#### WHAT TO PRODUCE
Find and copy each line of the records where the string "apiVersion" shows up.

#### ENTRIES SHOWN
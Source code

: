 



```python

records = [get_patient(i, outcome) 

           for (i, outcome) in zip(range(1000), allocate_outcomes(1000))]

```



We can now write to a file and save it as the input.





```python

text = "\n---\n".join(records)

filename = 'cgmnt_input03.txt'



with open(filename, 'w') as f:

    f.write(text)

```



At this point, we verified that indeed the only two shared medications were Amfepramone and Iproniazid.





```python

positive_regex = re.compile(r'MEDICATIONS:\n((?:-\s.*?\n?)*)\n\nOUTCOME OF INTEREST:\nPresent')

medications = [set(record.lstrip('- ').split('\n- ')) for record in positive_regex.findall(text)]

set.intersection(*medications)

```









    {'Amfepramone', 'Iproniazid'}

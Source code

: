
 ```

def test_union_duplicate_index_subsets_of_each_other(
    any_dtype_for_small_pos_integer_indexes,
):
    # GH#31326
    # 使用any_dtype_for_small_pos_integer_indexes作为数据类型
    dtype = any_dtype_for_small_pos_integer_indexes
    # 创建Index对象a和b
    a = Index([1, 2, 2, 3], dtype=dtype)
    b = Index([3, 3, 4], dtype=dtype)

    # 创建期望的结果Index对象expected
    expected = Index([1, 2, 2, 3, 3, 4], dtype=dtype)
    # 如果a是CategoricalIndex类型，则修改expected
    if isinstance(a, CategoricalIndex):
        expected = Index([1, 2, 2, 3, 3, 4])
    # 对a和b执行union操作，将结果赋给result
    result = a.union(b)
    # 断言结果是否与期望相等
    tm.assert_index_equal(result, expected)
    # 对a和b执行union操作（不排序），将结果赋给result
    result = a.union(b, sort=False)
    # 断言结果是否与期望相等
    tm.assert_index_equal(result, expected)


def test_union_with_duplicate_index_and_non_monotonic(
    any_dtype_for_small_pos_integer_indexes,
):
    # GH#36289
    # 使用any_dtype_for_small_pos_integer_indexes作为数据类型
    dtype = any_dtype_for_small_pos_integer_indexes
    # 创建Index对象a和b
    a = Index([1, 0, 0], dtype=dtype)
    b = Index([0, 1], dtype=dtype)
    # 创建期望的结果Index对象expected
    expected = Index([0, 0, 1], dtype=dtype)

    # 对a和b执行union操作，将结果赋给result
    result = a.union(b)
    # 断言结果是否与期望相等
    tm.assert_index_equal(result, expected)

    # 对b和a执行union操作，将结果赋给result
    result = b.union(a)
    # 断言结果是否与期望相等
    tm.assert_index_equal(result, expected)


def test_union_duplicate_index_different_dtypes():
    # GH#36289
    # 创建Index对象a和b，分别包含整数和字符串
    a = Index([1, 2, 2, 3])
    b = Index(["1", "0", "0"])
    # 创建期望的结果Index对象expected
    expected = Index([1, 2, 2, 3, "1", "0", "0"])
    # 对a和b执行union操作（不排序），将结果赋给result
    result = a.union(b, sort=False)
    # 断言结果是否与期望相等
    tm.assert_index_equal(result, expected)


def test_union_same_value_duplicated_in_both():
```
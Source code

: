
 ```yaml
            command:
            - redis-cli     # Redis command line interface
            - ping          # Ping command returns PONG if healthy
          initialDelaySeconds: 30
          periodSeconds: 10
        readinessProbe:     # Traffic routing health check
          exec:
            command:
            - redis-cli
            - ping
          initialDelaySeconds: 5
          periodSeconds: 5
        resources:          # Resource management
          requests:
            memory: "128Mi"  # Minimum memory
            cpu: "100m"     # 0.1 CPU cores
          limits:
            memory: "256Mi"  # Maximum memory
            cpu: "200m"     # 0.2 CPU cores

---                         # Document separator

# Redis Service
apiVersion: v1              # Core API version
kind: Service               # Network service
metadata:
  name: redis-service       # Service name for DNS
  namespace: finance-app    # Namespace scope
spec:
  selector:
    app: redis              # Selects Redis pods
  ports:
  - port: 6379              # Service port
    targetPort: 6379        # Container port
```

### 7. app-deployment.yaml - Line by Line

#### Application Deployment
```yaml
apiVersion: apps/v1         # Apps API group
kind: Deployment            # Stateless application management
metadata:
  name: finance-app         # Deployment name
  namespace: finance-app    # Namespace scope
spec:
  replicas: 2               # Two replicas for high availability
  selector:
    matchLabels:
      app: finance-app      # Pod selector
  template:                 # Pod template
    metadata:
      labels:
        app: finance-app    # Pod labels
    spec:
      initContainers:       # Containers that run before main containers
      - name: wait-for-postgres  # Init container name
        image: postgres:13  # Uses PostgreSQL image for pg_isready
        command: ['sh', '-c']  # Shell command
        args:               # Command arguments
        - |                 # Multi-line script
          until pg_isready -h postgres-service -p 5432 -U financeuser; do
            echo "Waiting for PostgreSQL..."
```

#### ANSWER FOR THIS EXERCISE
apiVersion: v1              # Core API version
apiVersion: apps/v1         # Apps API group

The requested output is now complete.